2.3. Unused Heart Donors RNA Sequencing Data Acquisition and Processing
Human BD non‐failing left ventricles normalized and log‐transformed microarray data, which were sequenced by the Affymetrix Human Gene 1.1 ST array, were downloaded from the NCBI Gene Expression Omnibus (GEO) database using R package GEOquery through accession GSE57338. To investigate compositional changes underlying neuro‐inflammation in iLQTS BD heart donors, we employed several analytical approaches: single‐sample gene set enrichment analysis (ssGSEA) and gene set variation analysis (GSVA) were conducted to obtain pathway enrichment and leukocyte composition scores for correlation analysis; CIBERSORT digital sorting algorithm, utilizing the gene signature of Leukocyte matrix 22 (LM22) [22, 23], was used to obtain leukocyte composition scores for correlation analysis; cell enrichment analysis was performed using XCell [24], a computational method designed to estimate the abundance of various cell types within complex tissue samples using gene expression data. Permutations were run 1000 times in both ssGSEA and GSVA analyses.
2.4. Statistical Analysis
All data in Table S1 are presented as n (%) or mean ± SD. Between‐group differences in baseline characteristics were analyzed using a Pearson's Chi‐square for categorical variables and a Wilcoxon rank sum test for continuous variables. Analysis was performed using R statistical software, Version 4.1. A two‐sided 0.05 significance level was used for hypothesis testing. Correlations between pathways enrichment score and immune cell compositions were analyzed using Pearson correlation method.
3. Results
3.1. Baseline Characteristics of All and Propensity Score Matched BD Donor snRNAseq Heart Samples
We identified 20 BD donor left ventricular snRNAseq samples (healthy, N = 16 and iLQTS, N = 4) in a study which fulfilled our criteria for further downstream analyses. Baseline characteristic of the samples was shown in Table S1. Before adjusting the variables, we found that age of iLQTS were significantly higher compared to the other non‐arrhythmic healthy hearts (average 64 vs. 46 years, p = 0.037), whereas other baseline parameters including sex, BMI, hypertension, diabetes, chronic kidney disease, and smoking history were similar. This indicates that aged donors itself may represent an increased risk for BD related iLQTS, but require further validating. Owing to the discrepancy of baseline characteristics between the group, we performed PSM with all the parameters to remove potential confounding factors prior to subsequent transcriptome analyses (Table S1). We applied PSM with a 1:1 sampling ratio, leaving four normal samples without arrhythmia and four iLQTS samples with balanced baseline characteristics (SMD < 0.1 for all variables). Before and after PSM baseline characteristics comparing both groups were shown in Table S1.

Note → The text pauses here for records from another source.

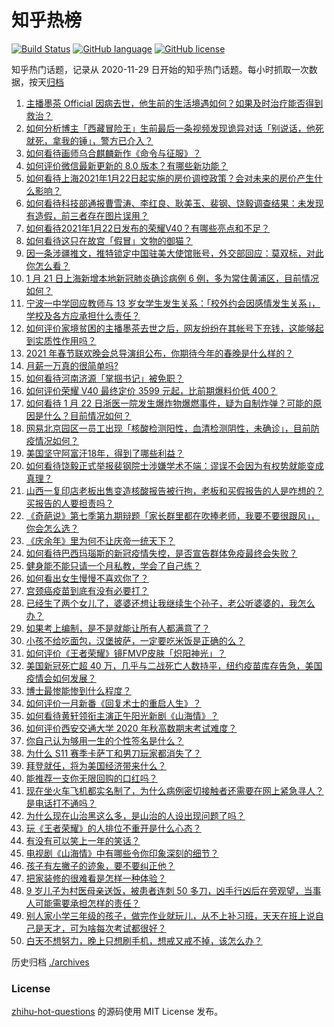 # 知乎热榜
[![Build Status](https://github.com/ToWeLong/zhihu-hot-questions/workflows/CI/badge.svg)](https://github.com/ToWeLong/zhihu-hot-questions/actions)
[![GitHub language](https://img.shields.io/badge/language-golang-orange.svg)](https://golang.org/)
[![GitHub license](https://img.shields.io/github/license/ToWeLong/zhihu-hot-questions)](https://github.com/ToWeLong/zhihu-hot-questions/blob/main/LICENSE)

知乎热门话题，记录从 2020-11-29 日开始的知乎热门话题。每小时抓取一次数据，按天[归档](./archives)

<!-- BEGIN -->

1. [主播墨茶 Official 因病去世，他生前的生活境遇如何？如果及时治疗能否得到救治？](https://www.zhihu.com/question/440488455)
1. [如何分析博主「西藏冒险王」生前最后一条视频发现诡异对话「别说话，他死就死，拿我的锤」，警方已介入？](https://www.zhihu.com/question/440226087)
1. [如何看待画师乌合麒麟新作《命令与征服》？](https://www.zhihu.com/question/440484430)
1. [如何评价微信最新更新的 8.0 版本？有哪些新功能？](https://www.zhihu.com/question/440493709)
1. [如何看待上海2021年1月22日起实施的房价调控政策？会对未来的房价产生什么影响？](https://www.zhihu.com/question/440528949)
1. [如何看待科技部通报曹雪涛、李红良、耿美玉、裴钢、饶毅调查结果：未发现有造假，前三者存在图片误用？](https://www.zhihu.com/question/440515404)
1. [如何看待2021年1月22日发布的荣耀V40？有哪些亮点和不足？](https://www.zhihu.com/question/440424932)
1. [如何看待这只在故宫「假冒」文物的御猫？](https://www.zhihu.com/question/440467237)
1. [因一条涉疆推文，推特锁定中国驻美大使馆账号，外交部回应：莫双标，对此你怎么看？](https://www.zhihu.com/question/440468826)
1. [1 月 21 日上海新增本地新冠肺炎确诊病例 6 例，多为常住黄浦区，目前情况如何？](https://www.zhihu.com/question/440575498)
1. [宁波一中学回应教师与 13 岁女学生发生关系：「校外约会因感情发生关系」，学校及各方应承担什么责任？](https://www.zhihu.com/question/440441596)
1. [如何评价家境贫困的主播墨茶去世之后，网友纷纷在其帐号下充钱，这能够起到实质性作用吗？](https://www.zhihu.com/question/440580116)
1. [2021 年春节联欢晚会总导演组公布，你期待今年的春晚是什么样的？](https://www.zhihu.com/question/413275780)
1. [月薪一万真的很简单吗?](https://www.zhihu.com/question/438452552)
1. [如何看待河南济源「掌掴书记」被免职？](https://www.zhihu.com/question/440506418)
1. [如何评价荣耀 V40 最终定价 3599 元起，比前期爆料价低 400？](https://www.zhihu.com/question/440590541)
1. [如何看待 1 月 22 日浙医一院发生爆炸物爆燃事件，疑为自制炸弹？可能的原因是什么？目前情况如何？](https://www.zhihu.com/question/440606624)
1. [网易北京园区一员工出现「核酸检测阳性，血清检测阴性，未确诊」，目前防疫情况如何？](https://www.zhihu.com/question/440612191)
1. [美国坚守阿富汗18年，得到了哪些利益？](https://www.zhihu.com/question/440184377)
1. [如何看待饶毅正式举报裴钢院士涉嫌学术不端：谬误不会因为有权势就能变成真理？](https://www.zhihu.com/question/440538445)
1. [山西一复印店老板出售变造核酸报告被行拘，老板和买假报告的人是咋想的？买报告的人要担责吗？](https://www.zhihu.com/question/440431269)
1. [《奇葩说》第七季第九期辩题「家长群里都在吹捧老师，我要不要很跟风」，你会怎么选？](https://www.zhihu.com/question/440505584)
1. [《庆余年》里为何不让庆帝一统天下？](https://www.zhihu.com/question/439499164)
1. [如何看待巴西玛瑙斯的新冠疫情失控，是否宣告群体免疫最终会失败？](https://www.zhihu.com/question/440392936)
1. [健身能不能只请一个月私教，学会了自己练？](https://www.zhihu.com/question/412324277)
1. [如何看出女生慢慢不喜欢你了？](https://www.zhihu.com/question/431864798)
1. [宫颈癌疫苗到底有没有必要打？](https://www.zhihu.com/question/66697084)
1. [已经生了两个女儿了，婆婆还想让我继续生个孙子，老公听婆婆的，我怎么办？](https://www.zhihu.com/question/438852126)
1. [如果考上编制，是不是就能让所有人都满意了？](https://www.zhihu.com/question/431148274)
1. [小孩不给吃面包，汉堡披萨，一定要吃米饭是正确的么？](https://www.zhihu.com/question/440509928)
1. [如何评价《王者荣耀》镜FMVP皮肤「炽阳神光」？](https://www.zhihu.com/question/439837252)
1. [美国新冠死亡超 40 万，几乎与二战死亡人数持平，纽约疫苗库存告急，美国疫情会如何发展？](https://www.zhihu.com/question/440233827)
1. [博士最惨能惨到什么程度？](https://www.zhihu.com/question/325144561)
1. [如何评价一月新番《回复术士的重启人生》？](https://www.zhihu.com/question/439502297)
1. [如何看待黄轩领衔主演正午阳光新剧《山海情》？](https://www.zhihu.com/question/410245240)
1. [如何评价西安交通大学 2020 年秋高数期末考试难度？](https://www.zhihu.com/question/440146059)
1. [你自己认为够用一生的个性签名是什么？](https://www.zhihu.com/question/435362231)
1. [为什么 S11 赛季卡萨丁和男刀玩家都消失了？](https://www.zhihu.com/question/439828378)
1. [拜登就任，将为美国经济带来什么？](https://www.zhihu.com/question/440263253)
1. [能推荐一支你无限回购的口红吗？](https://www.zhihu.com/question/411180702)
1. [现在坐火车飞机都实名制了，为什么病例密切接触者还需要在网上紧急寻人？是电话打不通吗？](https://www.zhihu.com/question/440555441)
1. [为什么现在山治黑这么多，是山治的人设出现问题了吗？](https://www.zhihu.com/question/404923382)
1. [玩《王者荣耀》的人排位不重开是什么心态？](https://www.zhihu.com/question/361693190)
1. [有没有可以笑上一年的笑话？](https://www.zhihu.com/question/437311484)
1. [电视剧《山海情》中有哪些令你印象深刻的细节？](https://www.zhihu.com/question/439043719)
1. [孩子有左撇子的迹象，要不要纠正他？](https://www.zhihu.com/question/439923460)
1. [把家装修的很难看是怎样一种体验？](https://www.zhihu.com/question/63597676)
1. [9 岁儿子为村医母亲送饭，被患者连刺 50 多刀，凶手行凶后在旁观望，当事人可能需要承担怎样的责任？](https://www.zhihu.com/question/440474614)
1. [别人家小学三年级的孩子，做完作业就玩儿，从不上补习班，天天在班上说自己是天才，可为啥每次考试都很好？](https://www.zhihu.com/question/440293517)
1. [白天不想努力，晚上只想刷手机，想戒又戒不掉，该怎么办？](https://www.zhihu.com/question/351244619)

<!-- END -->

历史归档 [./archives](./archives)


### License
[zhihu-hot-questions](https://github.com/towelong/zhihu-hot-questions) 的源码使用 MIT License 发布。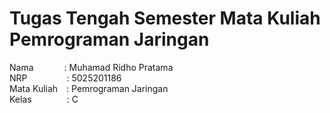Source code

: 
# Tugas Tengah Semester Mata Kuliah Pemrograman Jaringan

Nama&emsp;&emsp;&emsp;&ensp;: Muhamad Ridho Pratama  
NRP&emsp;&emsp;&emsp;&emsp;&ensp;: 5025201186  
Mata Kuliah&emsp;: Pemrograman Jaringan  
Kelas&emsp;&emsp;&emsp;&emsp;: C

3.2. Myocardial Single‐Nuclei Profiling Reveals Increased T Cell Composition in BD Donor Hearts With iLQTS
Here we present single nuclei study of propensity score matched non‐arrhythmic and iLQTS BD donor left ventricular samples. Brief workflow of the current study as shown in Figure 1A. A total of 30,552 number of nuclei (N nuclei) from four normal (N nuclei = 16,901) and four iLQTS (13,651) samples passed the quality control threshold and were included in our subsequent analysis (Figure 1B,C). Following this, we conducted UMAP dimensionality reduction to simplify the high‐dimensional data. Subsequently, we applied KNN‐clustering to identify distinct cellular populations. We manually annotated each cluster based on their highly expressed specific genes, as previously reported in the literature [25]. Specifically, we identified clusters as Endothelial (VWF), myeloid (C1QC), T cells (CD3E), Pericyte (KCNJ8), Fibroblast (DCN), Smooth Muscle (MYH11), Cardiomyocyte (RYR2), Lymphatic Endothelial (CCL21), Neuronal (NRXN1), and Mast cells (KIT) (Figure 1D). Absolute count of nuclei across all annotated cell types in each sample were shown in Table S2. We then compared cellular compositions between both conditions by using Milo differential abundance testing (Figure 1E,F). Interestingly, we found that the abundance of mast cells and T cells were increased in iLQTS compared to healthy donors. Furthermore, both cell types showed statistically significant differences in their ratios (Figure 1G illustrates the per‐sample ratios, while Figure 1H presents the statistical testing results).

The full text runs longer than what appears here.